I have worked in the arts in many capacities but primarily I’m a playwright. I love my job. I understand what a privilege it is to be able to do what you love most and make a living from doing it. I try to show integrity to my work, loyalty to artists who commit to working with me and respect to all my peers. I committed to the long haul and know that there will be ups and downs the same as there are fashions and trends in art. Turtlenecks come in and out but they always keep your neck warm.

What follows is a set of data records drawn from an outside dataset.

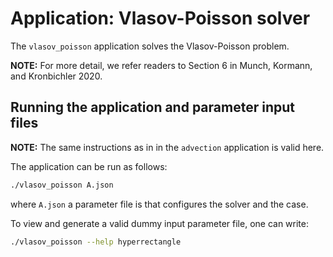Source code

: # Application: Vlasov-Poisson solver

The `vlasov_poisson` application solves the Vlasov-Poisson problem.

**NOTE:** For more detail, we refer readers to Section 6 in Munch, Kormann, and Kronbichler 2020.

## Running the application and parameter input files

**NOTE:** The same instructions as in in the `advection` application is valid here.

The application can be run as follows:
```bash
./vlasov_poisson A.json
```
where `A.json` a parameter file is that configures the solver and the case.

To view and generate a valid dummy input parameter file, one can write:
```bash
./vlasov_poisson --help hyperrectangle
```
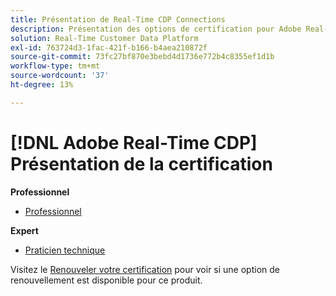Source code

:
 ```yaml
---
title: Présentation de Real-Time CDP Connections
description: Présentation des options de certification pour Adobe Real-Time CDP
solution: Real-Time Customer Data Platform
exl-id: 763724d3-1fac-421f-b166-b4aea210872f
source-git-commit: 73fc27bf870e3bebd4d1736e772b4c8355ef1d1b
workflow-type: tm+mt
source-wordcount: '37'
ht-degree: 13%

---
```


# [!DNL Adobe Real-Time CDP] Présentation de la certification

**Professionnel**

* [Professionnel](/help/certifications/rtcdp/rtcdp-p-business.md) <!--AD0-E602-->

**Expert**

* [Praticien technique](/help/certifications/rtcdp/rtcdp-e-technical.md) <!--AD0-E600 and E601-->

Visitez le [Renouveler votre certification](/help/certifications/renew.md) pour voir si une option de renouvellement est disponible pour ce produit.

The highlights of my career have been many and unexpected. Every production is a highlight because it offers the most vital learning moments. I travelled to Africa and worked with young writers from across the continent and that was life changing. Similarly travelling to other countries and seeing my plays translated on stage in a completely different culture and language has been both thrilling and revealing. I have also travelled extensively to learn about play development models. Most recently I spend time in the US at play development centres across the country learning about writer-centred development models.
Some of the projects I am currently working on include a commission at Bell Shakespeare called Lake Disappointment, inspired by a body double; Furry at The Traverse in Edinburgh, inspired by a fox named Walter; and the screen play of Silent Disco which premiered at Griffin in 2011. My play M.Rock premieres at Sydney Theatre Company in June 2014. It’s about a gran who escapes Bexley and becomes a significant DJ force in European underground club scene.
Why do you do it?
I have to. There are stories that might not be told if I didn’t.
I gain pleasure from connecting with other artists or communities to research and create work. Most recently I have been researching two projects which have led me to connect with people from two communities opening up whole new worlds to me. For AlieNation I interviewed a range of Australians who claim to have been abducted by aliens. For my Furry project I interviewed people in Canada and the USA who identify closely with animals and adopt a persona [or fursona] of an animal and identify as part of furry community.
Production shot for Griffin and atyp’s 2011 production of Silent Disco, by Lachlan Philpott. Photo by Brett Boardman.
What are you most looking forward to, and what are you hoping to achieve during your year as a Griffin Studio artist?
My first professional production was Silent Disco produced by Griffin/atyp and Hothouse in 2011 and it changed my life. I want to make a contribution to Griffin because I strongly believe in the company’s pivotal role in the ecology of our culture. I want to support Lee’s vision to make exciting Australian theatre that connects to a wide audience and helps them to make sense of the society in which they live.
Personally, I never want people to know what to expect from me as an artist. If they can predict what I will do it might be time to try making pastries or body bags. So I hope the Studio can challenge me. My passion is strong and so is the fire in my gut. I seek opportunities for inspiring exchange with other artists, new collaboration and ways for me to keep my own work and perspective on the theatre fresh and fluid.
Without trying to sound too tragic, I am looking to belong somewhere for a while. Since my dog died, I spend way too much time talking to myself at home. I want to get dressed up and go somewhere on the train. I want to bake some muffins to bring in and eat and be a part of conversation about theatre or sneakers or last night’s disastrous date. I’m looking for interaction and the stimulation that comes from speaking and listening to others and working with them in many different ways.